The unique characteristics of dendrimers result in true biomimicry of proteins. When they enter the body dendrimers are not degraded like proteins and do not elicit an immune response. This makes them suitable candidates as carriers or drug delivery systems for small therapeutic molecules to specific disease sites in the human body.

Small toxic molecules can be placed in the internal cavities where the dense surface structures provide protection to the external environment. Targeting groups, such as specific antibodies, can be attached to active sites on the surface of dendrimers.

In addition to active sites, dendrimers also contain surface modifying groups. When the dendrimer reaches the specific target site, the antibody binds to the target (either a cancer cell or a microorganism), causing surface modifying groups to break the dendrimer apart releasing the drug of interest at the intended site.

Dendrimers can also be used as diagnostic tools for the replacement of conjugated microparticles. By linking dendrimers to antibodies they can be used as carriers for different detector ligands. The surface area of the dendrimer nanoparticles results in an increased amplification of the detector ligands thereby providing improved sensitivity in diagnostic applications.

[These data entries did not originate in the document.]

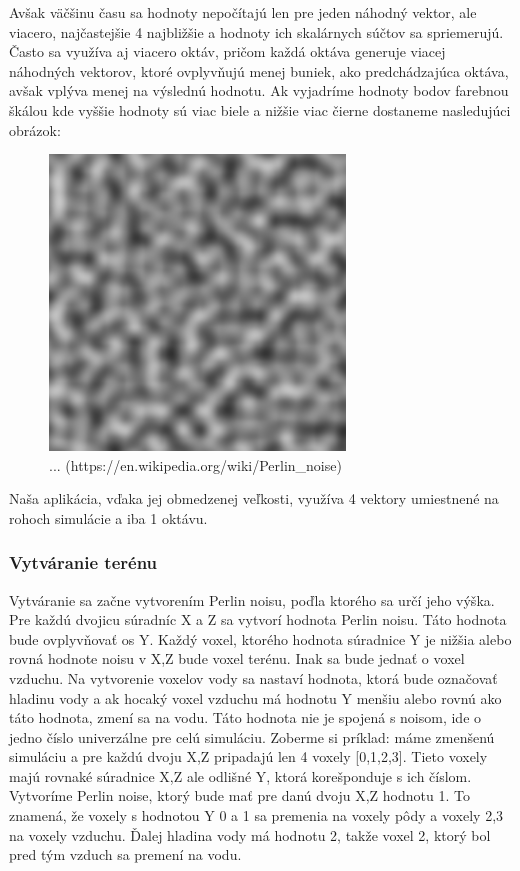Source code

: \documentclass[12pt]{article}
\begin{document}
Avšak väčšinu času sa hodnoty nepočítajú len pre jeden náhodný vektor,
ale viacero, najčastejšie 4 najbližšie a hodnoty ich skalárnych súčtov
sa spriemerujú. Často sa využíva aj viacero oktáv, pričom každá oktáva generuje
viacej náhodných vektorov, ktoré ovplyvňujú menej buniek, ako predchádzajúca
oktáva, avšak vplýva menej na výslednú hodnotu. Ak vyjadríme hodnoty bodov
farebnou škálou kde vyššie hodnoty sú viac biele a nižšie viac čierne dostaneme
nasledujúci obrázok:

\begin{figure}[h]
	\centering
	\includegraphics[width=0.7\textwidth]{res/perlinov_sum_textura.png}
	\caption{... (https://en.wikipedia.org/wiki/Perlin\_noise)}
	\label{obr:perlinov sum textura}
\end{figure}

Naša aplikácia, vďaka jej obmedzenej veľkosti, využíva 4 vektory umiestnené
na rohoch simulácie a iba 1 oktávu.

\subsubsection{Vytváranie terénu}

Vytváranie sa začne vytvorením Perlin noisu, poďla ktorého sa určí jeho výška.
Pre každú dvojicu súradníc X a Z sa vytvorí hodnota Perlin noisu. Táto hodnota
bude ovplyvňovať os Y. Každý voxel, ktorého hodnota súradnice Y je nižšia alebo
rovná hodnote noisu v X,Z bude voxel terénu. Inak sa bude jednať o voxel
vzduchu. Na vytvorenie voxelov vody sa nastaví hodnota, ktorá bude označovať
hladinu vody a ak hocaký voxel vzduchu má hodnotu Y menšiu alebo rovnú ako táto
hodnota, zmení sa na vodu. Táto hodnota nie je spojená s noisom, ide o jedno
číslo univerzálne pre celú simuláciu. Zoberme si príklad: máme zmenšenú
simuláciu a pre každú dvoju X,Z pripadajú len 4 voxely [0,1,2,3]. Tieto voxely
majú rovnaké súradnice X,Z ale odlišné Y, ktorá korešponduje s ich číslom.
Vytvoríme Perlin noise, ktorý bude mať pre danú dvoju X,Z hodnotu 1. To
znamená, že voxely s hodnotou Y 0 a 1 sa premenia na voxely pôdy a voxely 2,3
na voxely vzduchu. Ďalej hladina vody má hodnotu 2, takže voxel 2, ktorý bol
pred tým vzduch sa premení na vodu.
\end{document}
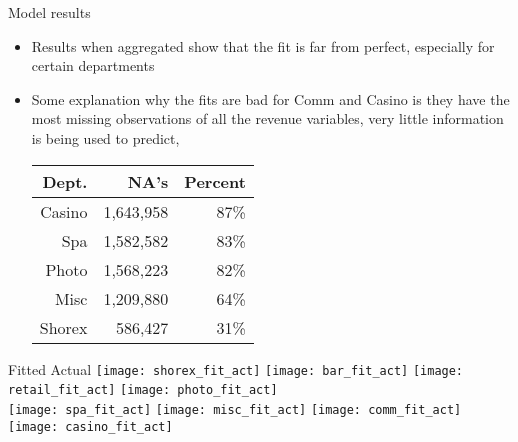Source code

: \documentclass{beamer}
\begin{document}
\begin{frame}{Model results}
	\begin{itemize}
		\item Results when aggregated show that the fit is far from perfect, especially for certain departments 
		\item Some explanation why the fits are bad for Comm and Casino is they have the most missing observations of all the revenue variables, very little information is being used to predict, \\
		
		\centering
		\begin{tabular}{rrr}
			Dept. & NA's & Percent \\
			\hline 
			Casino & 1,643,958 & 87\% \\
			Spa & 1,582,582 & 83\% \\
			Photo & 1,568,223 & 82\% \\
			Misc   & 1,209,880 & 64\% \\
			Shorex    & 586,427 & 31\% \\
		\end{tabular}
	\end{itemize}
\end{frame}	

\begin{frame}{Fitted Actual}
		\centering
		\texttt{[image: shorex\_fit\_act]} \texttt{[image: bar\_fit\_act]} \texttt{[image: retail\_fit\_act]} \texttt{[image: photo\_fit\_act]} \\
		\texttt{[image: spa\_fit\_act]} \texttt{[image: misc\_fit\_act]} \texttt{[image: comm\_fit\_act]} \texttt{[image: casino\_fit\_act]}
\end{frame}
\end{document}
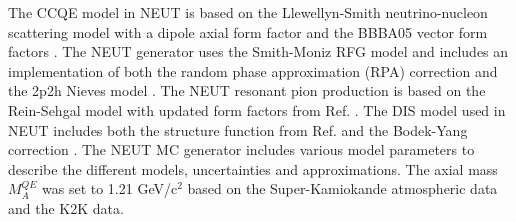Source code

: The CCQE model in NEUT is based on the Llewellyn-Smith neutrino-nucleon scattering model \citep{LSmith}
with a dipole axial form factor and the BBBA05 vector form factors \citep{RBradford}.
The NEUT generator uses the Smith-Moniz RFG model \citep{RSmith}
and includes an implementation of both the random phase approximation (RPA) correction \citep{JNieves}
and the 2p2h Nieves model \citep{JNieves}.
The NEUT resonant pion production is based on the Rein-Sehgal model \citep{DRein}
with updated form factors from Ref. \citep{KGraczyk}.
The DIS model
used in NEUT includes both the structure function from Ref. \citep{MGluck}
and the Bodek-Yang correction \citep{ABodek}.
The NEUT MC generator includes various model parameters to describe the different models, uncertainties and approximations. 
The axial mass $M_A^{QE}$ 
was set to 1.21 GeV/c$^2$ based on the Super-Kamiokande atmospheric data and the K2K data.
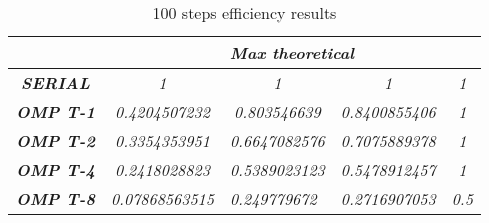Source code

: \begin{table}
    \centering
    \begin{tabular}{|c|c|c|c|c|} 
    \hline
                                                    & \multicolumn{4}{c|}{\textbf{\textit{Max theoretical}}}                                                                                                                    \\ 
    \hline
    \textbf{\textit{SERIAL}}                        & \textit{1}                                  & \textit{1}                                & \textit{1}                                 & \textit{1}                         \\ 
    \hline
    \textbf{\textit{OMP T-1}}                       & \textit{0.4204507232}                       & \textit{0.803546639}                      & \textit{0.8400855406}                      & \textit{1}                         \\ 
    \hline
    \textbf{\textit{OMP T-2}}                       & \textit{0.3354353951}                       & \textit{0.6647082576}                     & \textit{0.7075889378}                      & \textit{1}                         \\ 
    \hline
    \textbf{\textit{OMP T-4}}                       & \textit{0.2418028823}                       & \textit{0.5389023123}                     & \textit{0.5478912457}                      & \textit{1}                         \\ 
    \hline
    \multicolumn{1}{|l|}{\textbf{\textit{OMP T-8}}} & \multicolumn{1}{l|}{\textit{0.07868563515}} & \multicolumn{1}{l|}{\textit{0.249779672}} & \multicolumn{1}{l|}{\textit{0.2716907053}} & \multicolumn{1}{l|}{\textit{0.5}}  \\
    \hline
    \end{tabular}
    \caption{100 steps efficiency results}
\end{table}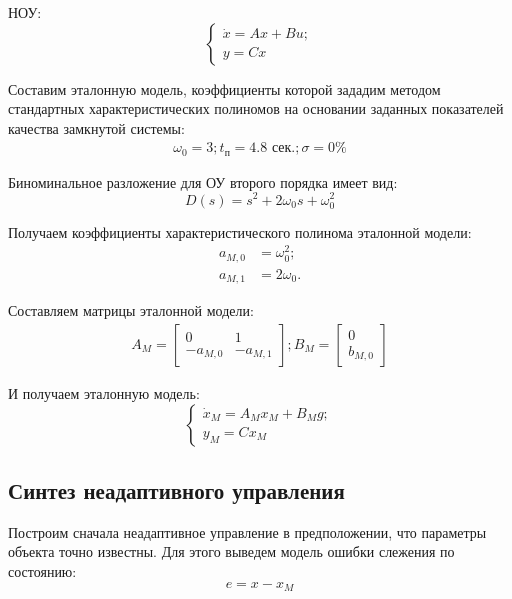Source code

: НОУ:
\begin{equation}
	\begin{cases}
	\dot x = A x + B u;\\
	y = C x
	\end{cases}
\end{equation}



Составим эталонную модель, коэффициенты которой зададим методом стандартных характеристических полиномов на основании заданных показателей качества замкнутой системы:
\begin{align}
	\omega_0 = 3; t_{\text{п}} = 4.8\text{ сек.}; \sigma =  0\%
\end{align}

Биноминальное разложение для ОУ второго порядка имеет вид:
\begin{equation}
	D(s) = s^2 + 2 \omega_0 s + \omega_0^2
\end{equation}

Получаем коэффициенты характеристического полинома эталонной модели:
\begin{align}
	a_{M,0} &= \omega_0^2;\\
	a_{M,1} &= 2 \omega_0.
\end{align}

Составляем матрицы эталонной модели:
\begin{align}
	A_{M} = 
	\begin{bmatrix}
		0 & 1\\
		-a_{M,0} & -a_{M,1}
	\end{bmatrix};
	B_{M} =
	\begin{bmatrix}
		0\\
		b_{M,0}
	\end{bmatrix}
\end{align}

И получаем эталонную модель:
\begin{equation}
	\begin{cases}
		\dot x_{M} = A_{M} x_{M} + B_{M} g;\\
		y_{M} = C x_{M}
	\end{cases}
\end{equation}


\subsection{Синтез неадаптивного управления}

Построим сначала неадаптивное управление в предположении, что параметры объекта точно известны. Для этого выведем модель ошибки слежения по состоянию:
\begin{equation}\label{error}
	e = x - x_{M}
\end{equation}

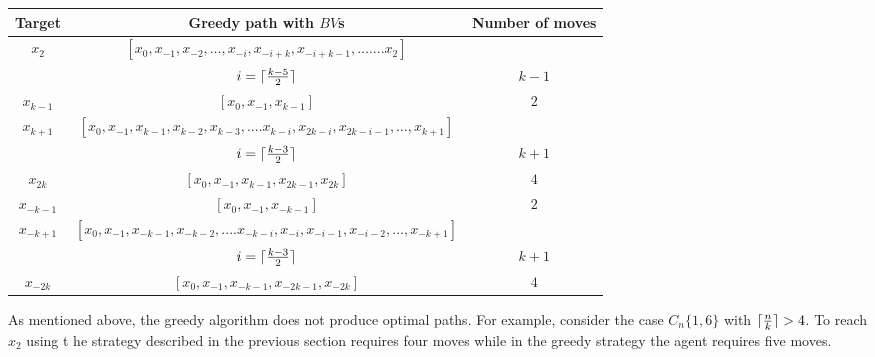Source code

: \begin{center}
  \begin{tabular}{|c|c|c|}
 \hline
 Target & Greedy path with $BV$s & Number of moves 
\\
 \hline
$x_2$ &$[x_0, x_{-1}, x_{-2},\ldots, x_{-i},x_{-i+k}, x_{-i+k-1},\ldots.... x_2]$ &\\
&$i =  \lceil{{ k-5} \over 2}\rceil$ & $k-1$ \\
\hline
 $x_{k-1}$ & $[x_0, x_{-1}, x_{k-1}]$ & $2$ \\

 \hline
 $x_{k+1}$ &  $[x_0, x_{-1}, x_{k-1}, x_{k-2}, x_{k-3},.... x_{k-i}, x_{2k-i}, x_{2k-i-1}, \ldots, x_{k+1}]$ &\\
    &  $i = \lceil{{ k-3} \over 2}\rceil$  & $k+1$ \\
 
 \hline
 $x_{2k}$ & $[x_0, x_{-1}, x_{k-1}, x_{2k-1},x_{2k}]$ & $4$ \\ %
              

\hline

$x_{-k-1}$ &$[x_0, x_{-1}, x_{-k-1}]$ & $2$ \\

\hline
 $x_{-k+1}$ & $[x_0, x_{-1}, x_{-k-1}, x_{-k-2},.... x_{-k-i}, x_{-i}, x_{-i-1}, x_{-i-2}, \ldots, x_{-k+1}]$ &\\
  &  $i = \lceil{{ k-3} \over 2}\rceil$ & $k+1$ \\
 \hline
 $x_{-2k}$ &  $[x_0, x_{-1}, x_{-k-1}, x_{-2k-1},x_{-2k}]$ & $4$ \\

 

\hline
\end{tabular} 

 \end{center}

As mentioned above, the greedy algorithm does not produce  optimal paths.
For example, consider the case   $C_n\{1,6\}$  with  $ \lceil{n \over k}\rceil>4$.
To reach   $x_{2}$ using t he   strategy  described in the previous section
 requires four moves while in the greedy strategy the agent  requires five moves.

Implications for the future

Living systems are governed by the behaviour of molecules at the nanoscale level. Multidisciplinary convergence between chemistry, physics and biology is stimulating new applications in biotechnology.

New nanostructured materials such as dendrimers and fullerenes able to mimic biological systems will provide new approaches to drug delivery and the further development of therapeutic drugs that target specific diseases.

Nanotechnology will also provide tools for analysing cells and cellular components. New analytical devices will be capable of probing the inconsistencies in cells and tissues, locate the abnormalities and deliver appropriate therapy thereby facilitating extended life span in humans.

Quantum dots will play a role in the visualisation of tagged molecules and in new diagnostic assays. In vivo nanodevices will be implanted to provide continuous monitoring of biological functions and to proactively deliver controlled release doses of therapeutics necessary to treat disease.

The penultimate vision is the release of nanobots into humans where they continuously monitor and repair damaged cells and tissues or fight foreign intruders. The development of new rejection-resistant implants, tissues and organs will ultimately extend the lifespan of humans and slow down the aging process. Nanotechnology will ultimately shift the focus of patient care from disease treatment to proactive early detection and prevention.